Bottom Line: Aldi and Lidl are not just for Christmas

 
Elizabeth Fournier
IF, AS the saying goes, the customer is always right, then the future of British grocery shopping could soon start to look very different.

In the past three months, one in two of us has been to either Aldi or Lidl – the so-called budget supermarkets that now make up a combined seven per cent of the total market. If you haven’t been yourself, then chances are that guy opposite you in the Tube carriage has. Maybe even your boss’s boss has succumbed to the cut-price continental meat selections and wild lobster tails (yes, lobster).

Whoever has been pouring through the doors is onto a good thing – both now offer a vast range of fresh and packaged produce at seriously competitive prices. It’s no wonder the bigger supermarkets are shaken up.
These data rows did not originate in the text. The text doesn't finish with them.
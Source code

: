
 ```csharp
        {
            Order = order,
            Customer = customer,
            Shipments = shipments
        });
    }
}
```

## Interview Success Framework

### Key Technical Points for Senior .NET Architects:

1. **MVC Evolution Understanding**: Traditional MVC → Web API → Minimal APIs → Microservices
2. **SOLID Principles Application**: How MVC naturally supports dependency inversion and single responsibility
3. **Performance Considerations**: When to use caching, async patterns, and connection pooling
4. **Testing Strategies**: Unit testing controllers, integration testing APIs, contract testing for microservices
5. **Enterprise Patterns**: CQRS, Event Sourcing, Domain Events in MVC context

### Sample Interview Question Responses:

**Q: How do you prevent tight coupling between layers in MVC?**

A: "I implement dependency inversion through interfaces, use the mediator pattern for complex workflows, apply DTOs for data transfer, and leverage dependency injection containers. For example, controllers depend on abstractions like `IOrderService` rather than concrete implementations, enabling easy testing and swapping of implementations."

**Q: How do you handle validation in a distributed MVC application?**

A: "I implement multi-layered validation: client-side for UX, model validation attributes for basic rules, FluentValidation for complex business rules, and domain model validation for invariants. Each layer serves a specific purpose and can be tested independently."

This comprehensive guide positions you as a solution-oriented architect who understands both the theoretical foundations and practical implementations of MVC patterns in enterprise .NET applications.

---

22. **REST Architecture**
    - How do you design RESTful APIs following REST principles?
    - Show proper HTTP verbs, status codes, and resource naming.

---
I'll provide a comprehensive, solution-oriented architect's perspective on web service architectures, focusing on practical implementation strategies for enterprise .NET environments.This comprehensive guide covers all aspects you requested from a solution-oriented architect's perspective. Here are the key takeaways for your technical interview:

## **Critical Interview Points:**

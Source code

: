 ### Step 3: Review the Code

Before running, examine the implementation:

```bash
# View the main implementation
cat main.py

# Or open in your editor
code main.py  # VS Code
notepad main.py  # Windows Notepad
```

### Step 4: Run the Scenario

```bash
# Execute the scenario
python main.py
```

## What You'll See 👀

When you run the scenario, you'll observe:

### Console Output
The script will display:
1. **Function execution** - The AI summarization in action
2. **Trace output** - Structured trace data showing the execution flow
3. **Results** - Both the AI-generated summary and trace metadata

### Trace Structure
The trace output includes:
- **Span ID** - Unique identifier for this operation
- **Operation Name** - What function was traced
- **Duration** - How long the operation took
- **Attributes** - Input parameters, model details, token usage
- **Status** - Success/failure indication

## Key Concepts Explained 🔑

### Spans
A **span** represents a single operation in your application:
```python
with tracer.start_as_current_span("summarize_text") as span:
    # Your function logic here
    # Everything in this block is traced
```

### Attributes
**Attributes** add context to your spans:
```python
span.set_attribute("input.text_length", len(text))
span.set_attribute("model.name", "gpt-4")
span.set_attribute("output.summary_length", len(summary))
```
Though the two brands might not be particularly visible in central London – more common at the moment in areas where shoppers drive to pick up their groceries – that’s unlikely to last for long. These guys are growing, and fast.

Aldi opened its 500th store in upmarket Bury St Edmunds in October as part of a push to add 50 over the year, while Lidl is planning to double its UK presence by opening 30 stores a year.

At the same time their average customers are changing. So called ABC1s (the traditional middle classes) made up just 25 per cent of shoppers in 2011. Last year that rose to 41 per cent – Aldi is no longer the reserve of the cash-strapped student stocking up for a house party.

So by all means go in for the Christmas deals this week, but don’t be surprised if you find yourself coming back well into the New Year.